Abstract
Routable Digital Maps represent a recent advancement driven by the growth of Intelligent Transportation System applications. Efforts have been made to develop and utilize maps within computer systems that can autonomously identify optimal routes. Typically, online map visualizations lack essential information such as traffic patterns, construction zones, or lane counts, which are crucial for designing accurate and realistic routes. This research introduces a route planning method that aggregates and reuses various data points to establish a robust framework for developing new routing plans. The primary goal is to analyze the collected data and create a framework for estimating a geometrically smooth centerline of a road map route. This method involves generating a series of parallel curves, known as offset curves, to facilitate the creation of new routes and alternative lanes. The following examples illustrate some empirical results obtained from this approach.
1 Introduction
Roadways are an essential part of human civilization and various types of roads combine to construct road networks that serve as the backbone of contemporary society [1]. With advancements in computing technology, road models have become extensively employed in a variety of applications such as games environments and virtual worlds [2]. With the rising needs, planning and developing road maps requires special attention. Road networks are significant not just in various virtual worlds, but also in urban modeling, planning, intelligent transportation systems, vehicle path planning and driving simulation [3].

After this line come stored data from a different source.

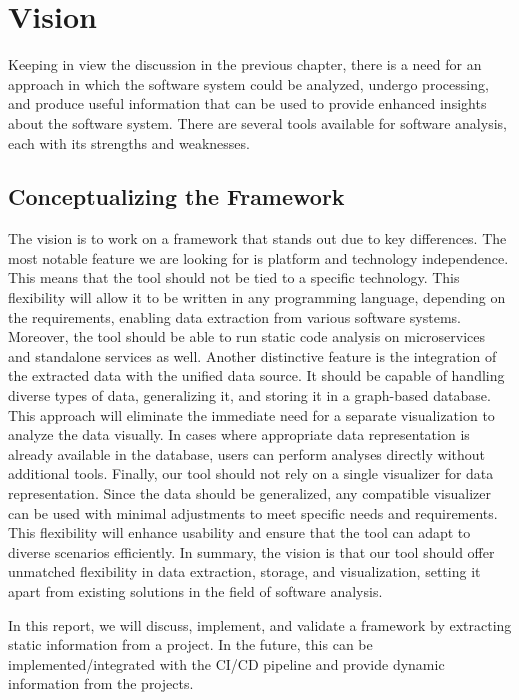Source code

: \section{Vision}\label{sec:vision}

Keeping in view the discussion in the previous chapter, there is a need for an approach in which the software system could be analyzed, undergo processing, and produce useful information that can be used to provide enhanced insights about the software system. There are several tools available for software analysis, each with its strengths and weaknesses. 

\subsection{Conceptualizing the Framework}
The vision is to work on a framework that stands out due to key differences. The most notable feature we are looking for is platform and technology independence. This means that the tool should not be tied to a specific technology. This flexibility will allow it to be written in any programming language, depending on the requirements, enabling data extraction from various software systems. Moreover, the tool should be able to run static code analysis on microservices and standalone services as well. Another distinctive feature is the integration of the extracted data with the unified data source. It should be capable of handling diverse types of data, generalizing it, and storing it in a graph-based database. This approach will eliminate the immediate need for a separate visualization to analyze the data visually. In cases where appropriate data representation is already available in the database, users can perform analyses directly without additional tools. Finally, our tool should not rely on a single visualizer for data representation. Since the data should be generalized, any compatible visualizer can be used with minimal adjustments to meet specific needs and requirements. This flexibility will enhance usability and ensure that the tool can adapt to diverse scenarios efficiently. In summary, the vision is that our tool should offer unmatched flexibility in data extraction, storage, and visualization, setting it apart from existing solutions in the field of software analysis.

In this report, we will discuss, implement, and validate a framework by extracting static information from a project. In the future, this can be implemented/integrated with the CI/CD pipeline and provide dynamic information from the projects.

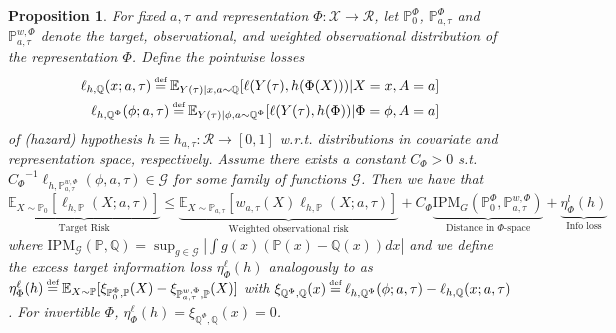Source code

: \documentclass{article}
\newtheorem{proposition}{Proposition}
\newcommand{\IPM}{\text{IPM}}
\newcommand\defeq{\mathrel{\stackrel{\makebox[0pt]{\mbox{\normalfont\tiny def}}}{=}}}
\begin{document}
\begin{proposition} For fixed $a, \tau$ and representation $\Phi: \mathcal{X} \rightarrow \mathcal{R}$, let $\mathbb{P}_0^{\Phi}$, $\mathbb{P}^{\Phi}_{a, \tau}$ and $\mathbb{P}^{w, \Phi}_{a, \tau}$ denote the target, observational, and weighted observational distribution of the representation $\Phi$. Define the pointwise losses
\begin{equation}
\begin{split}
    \ell_{h, \mathbb{Q}}(x; a, \tau) \defeq \mathbb{E}_{Y(\tau)|x, a \sim \mathbb{Q}}[\ell(Y(\tau), h(\Phi(X)))|X=x, A=a] \\
    \ell_{h, \mathbb{Q}^\Phi}(\phi; a, \tau) \defeq \mathbb{E}_{Y(\tau)|\phi, a \sim \mathbb{Q}^\Phi}[\ell(Y(\tau), h(\Phi))|\Phi=\phi, A=a]
\end{split}
\end{equation}
of (hazard) hypothesis $h \equiv h_{a, \tau}: \mathcal{R} \rightarrow [0,1]$ w.r.t. distributions in covariate and representation space, respectively. Assume there exists a constant $C_\Phi>0$ s.t. ${C_\Phi}^{-1} \ell_{h,\mathbb{P}^{w, \Phi}_{a, \tau}}(\phi, a, \tau)
 \in \mathcal{G}$ for some family of functions $\mathcal{G}$. Then we have that 
\begin{equation}\label{eq:mainbound}
   \underbrace{\mathbb{E}_{X \sim \mathbb{P}_0}[\ell_{h, \mathbb{P}}(X; a, \tau)]}_{\text{Target Risk}} \leq  \underbrace{\mathbb{E}_{X \sim \mathbb{P}_{a, \tau}}[w_{a, \tau}(X)\ell_{h, \mathbb{P}}(X; a, \tau)]}_{\text{Weighted observational risk}} + C_\Phi \underbrace{\IPM_G(\mathbb{P}_0^{\Phi}, \mathbb{P}^{w, \Phi}_{a, \tau})}_{\text{Distance in } \Phi \text{-space}} + \underbrace{\eta^l_\Phi(h)}_{\text{Info loss}}
\end{equation}
where $\IPM_\mathcal{G}(\mathbb{P}, \mathbb{Q}) = \sup_{g\in \mathcal{G}}\left|\int g(x) (\mathbb{P}(x) - \mathbb{Q}(x))dx\right| $ and we define the excess target information loss $\eta^{\ell}_\Phi(h)$ analogously to \cite{johansson2019support} as 
    $\eta^{\ell}_\Phi(h) \defeq \mathbb{E}_{X\sim \mathbb{P}}[\xi_{\mathbb{P}_0^\Phi, \mathbb{P}}(X) - \xi_{\mathbb{P}^{w, \Phi}_{a, \tau}, \mathbb{P}}(X)]$  with $\xi_{ \mathbb{Q}^\Phi, \mathbb{Q}}(x) \defeq  \ell_{h, \mathbb{Q}^\Phi}(\phi; a, \tau) - \ell_{h, \mathbb{Q}}(x; a, \tau)$. For invertible $\Phi$, $\eta^{\ell}_\Phi(h)=\xi_{\mathbb{Q}^\Phi, \mathbb{Q}}(x)=0$.
\end{proposition} 
\end{document}
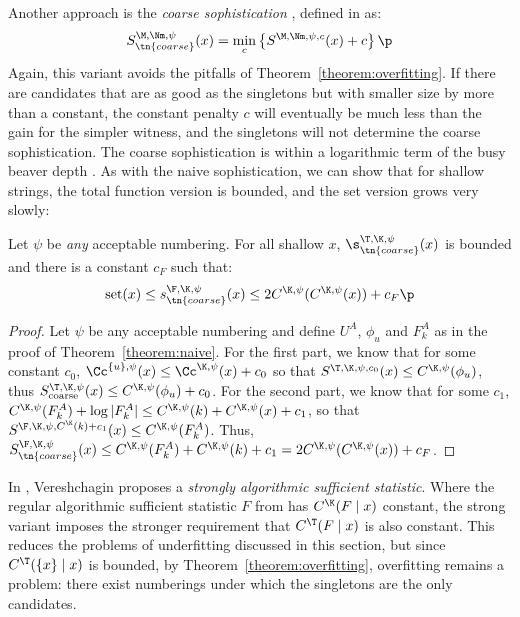 Another approach is the \emph{coarse sophistication} \cite{antunes2009sophistication}, defined in \cite{mota2013sophistication} as:
\[
S^{\M,\Nm,\psi}_\tn{coarse}(x) = \min_c\left\{S^{\M,\Nm,\psi,c}(x) + c \right\} \p
\]
Again, this variant avoids the pitfalls of Theorem~\ref{theorem:overfitting}. If there are candidates that are as good as the singletons but with smaller size by more than a constant, the constant penalty $c$ will eventually be much less than the gain for the simpler witness, and the singletons will not determine the coarse sophistication. The coarse sophistication is within a logarithmic term of the busy beaver depth \cite{antunes2009sophistication}. As with the naive sophistication, we can show that for shallow strings, the total function version is bounded, and the set version grows very slowly:
\begin{theorem}
Let $\psi$ be \emph{any} acceptable numbering. For all shallow $x$, $\s_\tn{coarse}^{\T,\K,\psi}(x)$ is bounded and there is a constant $c_F$ such that:\belowdisplayskip=-12pt
\[
\text{set}(x) \leq s_\tn{coarse}^{\F,\K,\psi}(x) \leq 2 C^{\K,\psi}(C^{\K,\psi}(x)) + c_F \p
\]\label{theorem:coarse}
\end{theorem}
\begin{proof}
Let $\psi$ be any acceptable numbering and define $U^A$, $\phi_u$ and $F^A_k$ as in the proof of Theorem~\ref{theorem:naive}. For the first part, we know that for some constant $c_0$, $\Cc^{\{u\}, \psi}(x) \leq \Cc^{\K,\psi}(x) + c_0$ so that $S^{\T, \K,\psi,c_0}(x) \leq C^{\K,\psi}(\phi_u)$, thus $S_\text{coarse}^{\T,\K,\psi}(x) \leq C^{\K,\psi}(\phi_u) + c_0$. For the second part, we know that for some $c_1$, $C^{\K,\psi}(F^A_k) + \log|F^A_k| \leq C^{\K,\psi}(k) + C^{\K,\psi}(x)+ c_1$, so that $S^{\F,\K,\psi,C^\K(k)+c_1}(x) \leq C^{\K,\psi}(F^A_k)$. Thus, $S_\tn{coarse}^{\F,\K,\psi}(x) \leq C^{\K,\psi}(F^A_k) + C^{\K,\psi}(k) + c_1 = 2 C^{\K,\psi}(C^{\K,\psi}(x)) + c_F$.
\end{proof}
In \cite{vereshchagin2013algorithmic}, Vereshchagin proposes a \emph{strongly algorithmic sufficient statistic}. Where the regular algorithmic sufficient statistic $F$ from \cite{gacs2001algorithmic} has $C^\K(F\mid x)$ constant, the strong variant imposes the stronger requirement that $C^\T(F\mid x)$ is also constant. This reduces the problems of underfitting discussed in this section, but since $C^\T(\{x\}\mid x)$ is bounded, by Theorem~\ref{theorem:overfitting}, overfitting remains a problem: there exist numberings under which the singletons are the only candidates.

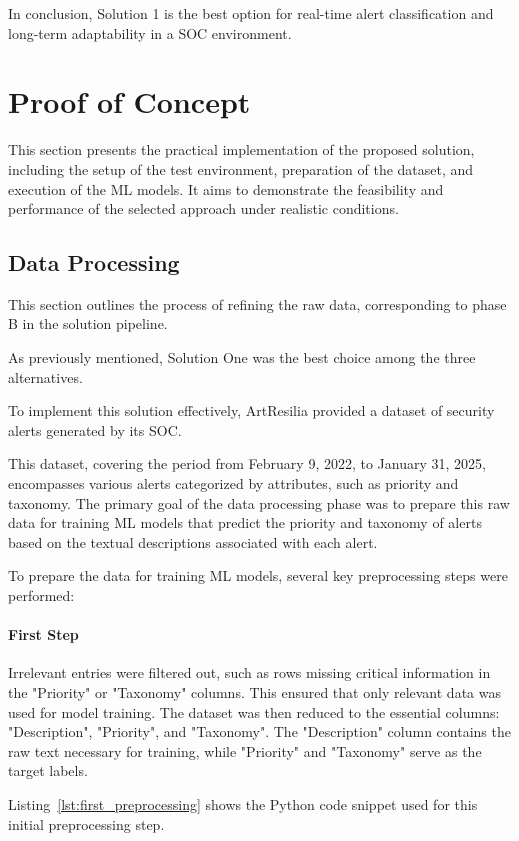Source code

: In conclusion, Solution 1 is the best option for real-time alert classification and long-term adaptability in a SOC environment.

\section{Proof of Concept}
This section presents the practical implementation of the proposed solution, including the setup of the test environment, preparation of the dataset, and execution of the ML models. It aims to demonstrate the feasibility and performance of the selected approach under realistic conditions.

\subsection{Data Processing}
This section outlines the process of refining the raw data, corresponding to phase B in the solution pipeline.

As previously mentioned, Solution One was the best choice among the three alternatives.

To implement this solution effectively, ArtResilia provided a dataset of security alerts generated by its SOC. 

This dataset, covering the period from February 9, 2022, to January 31, 2025, encompasses various alerts categorized by attributes, such as priority and taxonomy. 
The primary goal of the data processing phase was to prepare this raw data for training ML models that predict the priority and taxonomy of alerts based on the textual descriptions associated with each alert.

To prepare the data for training ML models, several key preprocessing steps were performed:

\paragraph{First Step}
Irrelevant entries were filtered out, such as rows missing critical information in the "Priority" or "Taxonomy" columns. 
This ensured that only relevant data was used for model training. 
The dataset was then reduced to the essential columns: "Description", "Priority", and "Taxonomy". 
The "Description" column contains the raw text necessary for training, while "Priority" and "Taxonomy" serve as the target labels.

Listing~\ref{lst:first_preprocessing} shows the Python code snippet used for this initial preprocessing step.

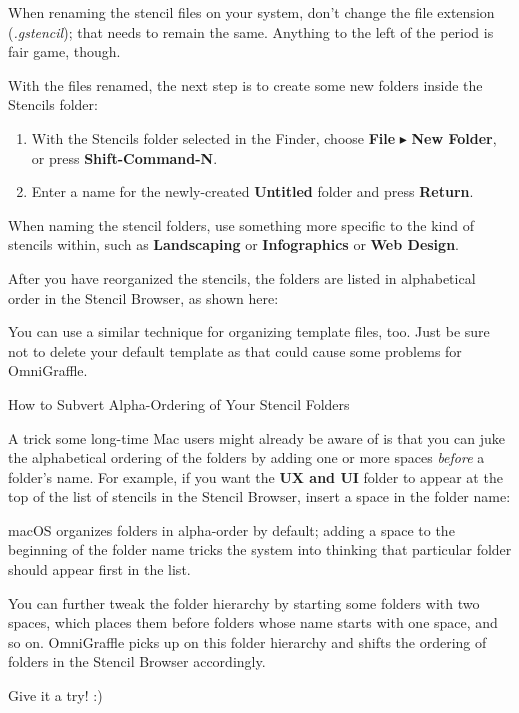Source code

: \documentclass[../main.tex]{subfiles}
\begin{document}

\begin{ogwarning}
  When renaming the stencil files on your system, don't change the file extension
  (\textit{.gstencil}); that needs to remain the same. Anything to the left of the period is
  fair game, though.
\end{ogwarning}

With the files renamed, the next step is to create some new folders inside the Stencils folder:

\begin{enumerate}
  \item With the Stencils folder selected in the Finder, choose \textbf{File}
    $\blacktriangleright$ \textbf{New Folder}, or press \textbf{Shift-Command-N}.
  \item Enter a name for the newly-created \textbf{Untitled} folder and press \textbf{Return}.
\end{enumerate}

When naming the stencil folders, use something more specific to the kind of stencils within,
such as \textbf{Landscaping} or \textbf{Infographics} or \textbf{Web Design}.

After you have reorganized the stencils, the folders are listed in alphabetical order in the
Stencil Browser, as shown here:


You can use a similar technique for organizing template files, too. Just be sure not to delete
your default template as that could cause some problems for OmniGraffle.

\begin{ogsidebar}
  How to Subvert Alpha-Ordering of Your Stencil Folders

  A trick some long-time Mac users might already be aware of is that you can juke the
  alphabetical ordering of the folders by adding one or more spaces \textit{before} a folder's
  name. For example, if you want the \textbf{UX and UI} folder to appear at the top of the
  list of stencils in the Stencil Browser, insert a space in the folder name:


  macOS organizes folders in alpha-order by default; adding a space to the beginning of the
  folder name tricks the system into thinking that particular folder should appear first in
  the list.

  You can further tweak the folder hierarchy by starting some folders with two spaces, which
  places them before folders whose name starts with one space, and so on. OmniGraffle picks up
  on this folder hierarchy and shifts the ordering of folders in the Stencil Browser
  accordingly.

Give it a try! :)
\end{ogsidebar}
\end{document}
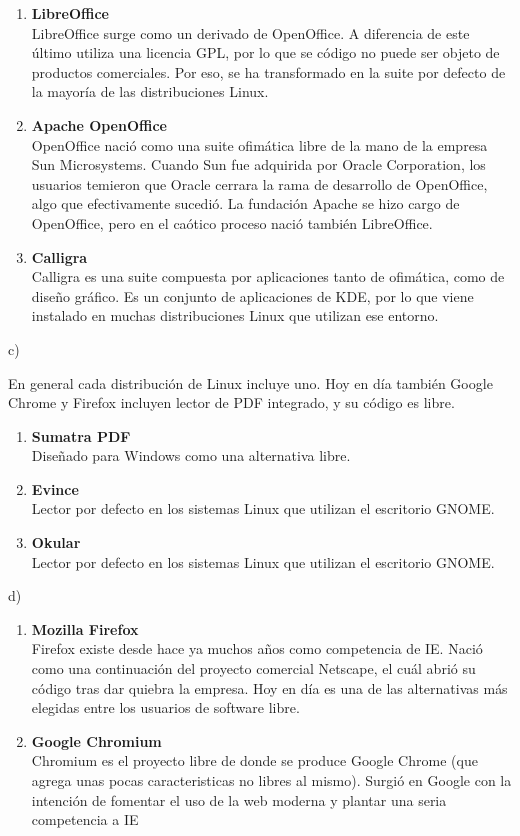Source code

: \begin{enumerate}
    \item \textbf{LibreOffice}\\
        LibreOffice surge como un derivado de OpenOffice. A diferencia de este
        último utiliza una licencia GPL, por lo que se código no puede ser objeto
        de productos comerciales. Por eso, se ha transformado en la suite por
        defecto de la mayoría de las distribuciones Linux.
    \item \textbf{Apache OpenOffice}\\
        OpenOffice nació como una suite ofimática libre de la mano de la empresa
        Sun Microsystems. Cuando Sun fue adquirida por Oracle Corporation, los
        usuarios temieron que Oracle cerrara la rama de desarrollo de OpenOffice,
        algo que efectivamente sucedió. La fundación Apache se hizo cargo de
        OpenOffice, pero en el caótico proceso nació también LibreOffice.
    \item \textbf{Calligra}\\
        Calligra es una suite compuesta por aplicaciones tanto de ofimática,
        como de diseño gráfico. Es un conjunto de aplicaciones de KDE, por lo
        que viene instalado en muchas distribuciones Linux que utilizan ese
        entorno.
\end{enumerate}

\noindent c)

En general cada distribución de Linux incluye uno. Hoy en día también Google
Chrome y Firefox incluyen lector de PDF integrado, y su código es libre.
\begin{enumerate}
    \item \textbf{Sumatra PDF}\\
        Diseñado para Windows como una alternativa libre.
    \item \textbf{Evince}\\
        Lector por defecto en los sistemas Linux que utilizan el escritorio GNOME.
    \item \textbf{Okular}\\
        Lector por defecto en los sistemas Linux que utilizan el escritorio GNOME.
\end{enumerate}

\noindent d)

\begin{enumerate}
    \item \textbf{Mozilla Firefox}\\
        Firefox existe desde hace ya muchos años como competencia de IE.
        Nació como una continuación del proyecto comercial Netscape, el cuál
        abrió su código tras dar quiebra la empresa. Hoy en día es una de las
        alternativas más elegidas entre los usuarios de software libre.
    \item \textbf{Google Chromium}\\
        Chromium es el proyecto libre de donde se produce Google Chrome
        (que agrega unas pocas caracteristicas no libres al mismo). Surgió
        en Google con la intención de fomentar el uso de la web moderna y
        plantar una seria competencia a IE
\end{enumerate}

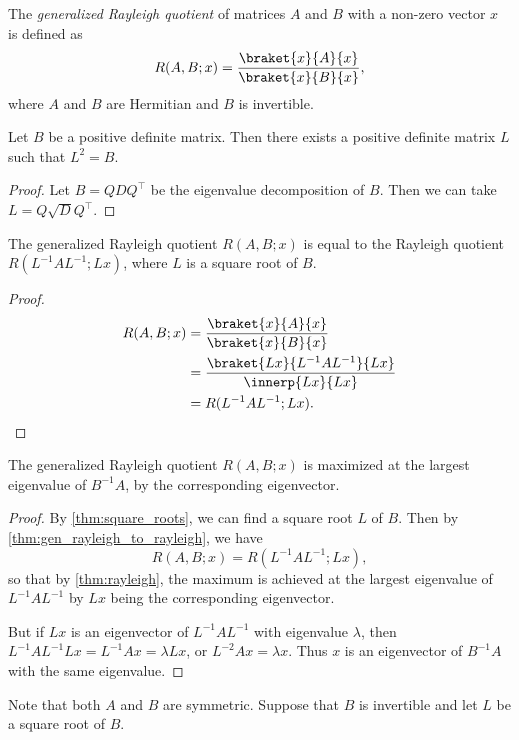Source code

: \begin{definition*} \label{def:gen_rayleigh}
    The \emph{generalized Rayleigh quotient} of matrices $A$ and $B$ with
    a non-zero vector $x$ is defined as \[
        R(A, B; x) = \frac{\braket{x}{A}{x}}{\braket{x}{B}{x}},
    \] where $A$ and $B$ are Hermitian and $B$ is invertible.
\end{definition*}
\begin{lemma*} \label{thm:square_roots}
    Let $B$ be a positive definite matrix.
    Then there exists a positive definite matrix $L$ such that $L^2 = B$.
\end{lemma*}
\begin{proof}
    Let $B = QDQ^\top$ be the eigenvalue decomposition of $B$.
    Then we can take $L = Q\sqrt{D}Q^\top$.
\end{proof}
\begin{lemma} \label{thm:gen_rayleigh_to_rayleigh}
    The generalized Rayleigh quotient $R(A, B; x)$ is equal to the
    Rayleigh quotient $R(L^{-1}AL^{-1}; L x)$,
    where $L$ is a square root of $B$.
\end{lemma}
\begin{proof}
    \begin{align*}
        R(A, B; x) &= \frac{\braket{x}{A}{x}}{\braket{x}{B}{x}} \\
        &= \frac{\braket{Lx}{L^{-1}AL^{-1}}{Lx}}{\innerp{Lx}{Lx}} \\
        &= R(L^{-1}AL^{-1}; Lx). \qedhere
    \end{align*}
\end{proof}
\begin{theorem*} \label{thm:gen_rayleigh}
    The generalized Rayleigh quotient $R(A, B; x)$ is maximized at the
    largest eigenvalue of $B^{-1}A$, by the corresponding eigenvector.
\end{theorem*}
\begin{proof}
    By \cref{thm:square_roots}, we can find a square root $L$ of $B$.
    Then by \cref{thm:gen_rayleigh_to_rayleigh}, we have \[
        R(A, B; x) = R(L^{-1}AL^{-1}; Lx),
    \] so that by \cref{thm:rayleigh}, the maximum is achieved at the
    largest eigenvalue of $L^{-1}AL^{-1}$ by $Lx$ being the corresponding
    eigenvector.

    But if $Lx$ is an eigenvector of $L^{-1}AL^{-1}$ with eigenvalue
    $\lambda$, then $L^{-1}AL^{-1}Lx = L^{-1}A x = \lambda Lx$, or
    $L^{-2} A x = \lambda x$.
    Thus $x$ is an eigenvector of $B^{-1}A$ with the same eigenvalue.
\end{proof}
Note that both $A$ and $B$ are symmetric.
Suppose that $B$ is invertible and let $L$ be a square root of $B$.

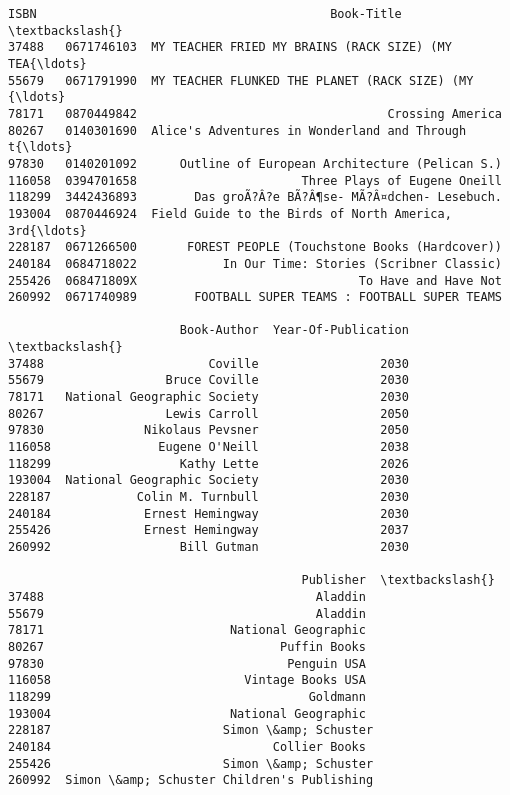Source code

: \documentclass[11pt]{article}
\makeatletter
\newcommand{\boxspacing}{\kern\kvtcb@left@rule\kern\kvtcb@boxsep}
\newcommand{\prompt}[4]{
        {\ttfamily\llap{{\color{#2}[#3]:\hspace{3pt}#4}}\vspace{-\baselineskip}}
    }
\makeatother
\begin{document}
            \begin{tcolorbox}[breakable, size=fbox, boxrule=.5pt, pad at break*=1mm, opacityfill=0]
\prompt{Out}{outcolor}{17}{\boxspacing}
\begin{Verbatim}[commandchars=\\\{\}]
              ISBN                                         Book-Title  \textbackslash{}
37488   0671746103  MY TEACHER FRIED MY BRAINS (RACK SIZE) (MY TEA{\ldots}
55679   0671791990  MY TEACHER FLUNKED THE PLANET (RACK SIZE) (MY {\ldots}
78171   0870449842                                   Crossing America
80267   0140301690  Alice's Adventures in Wonderland and Through t{\ldots}
97830   0140201092      Outline of European Architecture (Pelican S.)
116058  0394701658                       Three Plays of Eugene Oneill
118299  3442436893        Das groÃ?Â?e BÃ?Â¶se- MÃ?Â¤dchen- Lesebuch.
193004  0870446924  Field Guide to the Birds of North America, 3rd{\ldots}
228187  0671266500       FOREST PEOPLE (Touchstone Books (Hardcover))
240184  0684718022            In Our Time: Stories (Scribner Classic)
255426  068471809X                               To Have and Have Not
260992  0671740989        FOOTBALL SUPER TEAMS : FOOTBALL SUPER TEAMS

                        Book-Author  Year-Of-Publication  \textbackslash{}
37488                       Coville                 2030
55679                 Bruce Coville                 2030
78171   National Geographic Society                 2030
80267                 Lewis Carroll                 2050
97830              Nikolaus Pevsner                 2050
116058               Eugene O'Neill                 2038
118299                  Kathy Lette                 2026
193004  National Geographic Society                 2030
228187            Colin M. Turnbull                 2030
240184             Ernest Hemingway                 2030
255426             Ernest Hemingway                 2037
260992                  Bill Gutman                 2030

                                         Publisher  \textbackslash{}
37488                                      Aladdin
55679                                      Aladdin
78171                          National Geographic
80267                                 Puffin Books
97830                                  Penguin USA
116058                           Vintage Books USA
118299                                    Goldmann
193004                         National Geographic
228187                        Simon \&amp; Schuster
240184                               Collier Books
255426                        Simon \&amp; Schuster
260992  Simon \&amp; Schuster Children's Publishing


\end{Verbatim}
\end{tcolorbox}
\end{document}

The advancement of intelligent vehicle technologies has raised the demand for a high-precision road map. Navigation or geographic information systems alone are insufficient to meet the growing demands of intelligent vehicle systems such as self-driving cars [4]. A method for developing realistic and effective lane-level road maps for intelligent and autonomous vehicles [5] proposed a novel method for dynamically producing high precision road maps using statistical analysis of GPS traces in vehicles.
High-fidelity 3D road network models are required by many computer applications, including racing games and driving simulators. Furthermore, only a few approaches exist for automatically generating 3D plausible road networks, particularly those in the actual world. A unique method presented [6], for converting current road geographical information system (GIS) data with just 2D road centerline information into high-fidelity 3D transportation infrastructure models.
Navigation systems aid practically any physical movement, including sailing, flying, hiking, cycling, and driving. Traces provided by global positioning systems (GPS), may monitor the exact time and accurate coordinates of moving objects. Route planning based on GPS data and current location produces a single source shortest path [7], centered on Dijkstra’s algorithm. Likewise, an intranet for aided cognition that can develop personalized maps for each individual and extrapolate their everyday activities and travels from organic GPS data was described [8]. A spatial model for estimating vehicle miles traveled was proposed based on large GPS data streams [9], which is an essential metric utilized by both federal and regional highway authorities in the United States for transit planning. An approach exclusively described for generating a two-lane path in 2.5D configurations [10], by translating a collision-free 2D two-lane road in multidimensional space onto a terrain graph surface.
Urban road networks are crucial for city transportation, facilitating both human and goods movement, and supporting various Location-Based Services (LBS) such as vehicle route planning and navigation. These functions are vital for smart mobility. Despite their importance, creating and updating road networks efficiently and cost-effectively remains a significant challenge. For example [11], introduced a data-driven method for extracting and updating road elements, such as road centerlines, using large-scale GPS data.
The methodologies described are based on visualizing data from diverse sources, represented through curves and surfaces. This paper focuses on the use of curves in road map modeling. Previous efforts in road modeling include work on [12, 13], and path design using variable degree B-splines [14]. While B-splines are versatile, they have limitations, including generating wiggles at the data endpoints, failing to preserve the geometrical features of data, and incurring high processing costs.
The work given here is based on Bezier-like curves, which have pleasant parameter optimization qualities. A generalization of Bezier-like curves based on trigonometric polynomial basis functions is developed and used to simulate road maps and path planning. The contribution of the paper are summarized as follows:
Construction of road curves
Estimation of centerline
Lane and outliers determination
2 Background and definitions
Road curves are extremely important in the geometric design of road and railway alignments. As a result, it must be thoroughly researched and constructed in order to ensure safety, comfort, and convenience when operating automobiles or trains on road bends. Curves are the geometrical arcs formed by changes in road alignment or gradient.
A straight road or track is usually preferable since it saves money on construction, transit, and maintenance. However, when the alignment or grade of a road or railway track changes, it becomes necessary to create bends under the different circumstances such as excessive cutting or filling, natural or artificial obstruction and to create diversions.
Road curves serve a variety of purposes in the alignment of a road or railway track. Curves can be used to provide a gradual shift in direction or orientation in the alignment. Curves are built to facilitate turning on roads and tracks.
2.1 Types of road curves
There are two types of road curves namely horizontal and vertical road curves.
2.1.1 Horizontal curves
Horizontal curves are road curves that are supplied at turning locations to allow for a progressive shift in the direction of alignment of a road or rail. These curves are often in the horizontal plane. For a wide gauge railway track, the minimum radius of a horizontal curve should be 175 m. Curves on a road, both horizontal and vertical, must assure traffic safety, comfort, and convenience.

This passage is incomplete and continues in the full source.